For each line below with the word "CloudAccount", write out a copy.

##### Entries provided #####

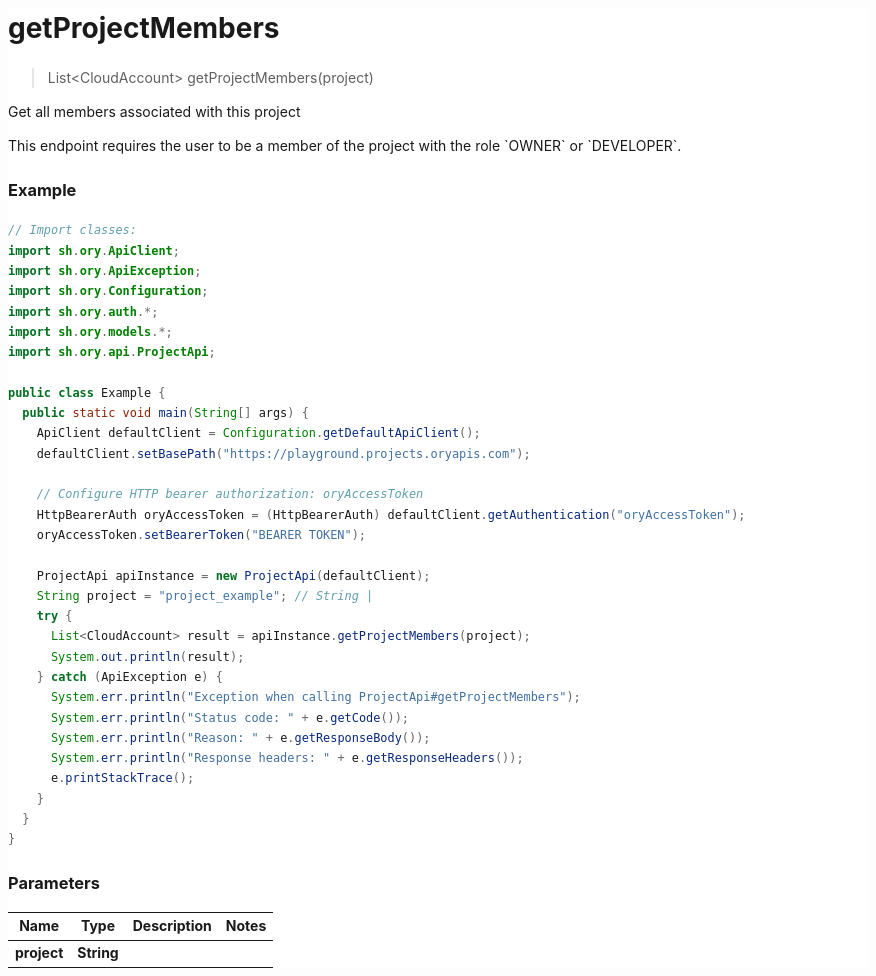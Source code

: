 <a id="getProjectMembers"></a>
# **getProjectMembers**
> List&lt;CloudAccount&gt; getProjectMembers(project)

Get all members associated with this project

This endpoint requires the user to be a member of the project with the role &#x60;OWNER&#x60; or &#x60;DEVELOPER&#x60;.

### Example
```java
// Import classes:
import sh.ory.ApiClient;
import sh.ory.ApiException;
import sh.ory.Configuration;
import sh.ory.auth.*;
import sh.ory.models.*;
import sh.ory.api.ProjectApi;

public class Example {
  public static void main(String[] args) {
    ApiClient defaultClient = Configuration.getDefaultApiClient();
    defaultClient.setBasePath("https://playground.projects.oryapis.com");
    
    // Configure HTTP bearer authorization: oryAccessToken
    HttpBearerAuth oryAccessToken = (HttpBearerAuth) defaultClient.getAuthentication("oryAccessToken");
    oryAccessToken.setBearerToken("BEARER TOKEN");

    ProjectApi apiInstance = new ProjectApi(defaultClient);
    String project = "project_example"; // String | 
    try {
      List<CloudAccount> result = apiInstance.getProjectMembers(project);
      System.out.println(result);
    } catch (ApiException e) {
      System.err.println("Exception when calling ProjectApi#getProjectMembers");
      System.err.println("Status code: " + e.getCode());
      System.err.println("Reason: " + e.getResponseBody());
      System.err.println("Response headers: " + e.getResponseHeaders());
      e.printStackTrace();
    }
  }
}
```

### Parameters

| Name | Type | Description  | Notes |
|------------- | ------------- | ------------- | -------------|
| **project** | **String**|  | |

#####

Solution to the exercise:
> List&lt;CloudAccount&gt; getProjectMembers(project)
      List<CloudAccount> result = apiInstance.getProjectMembers(project);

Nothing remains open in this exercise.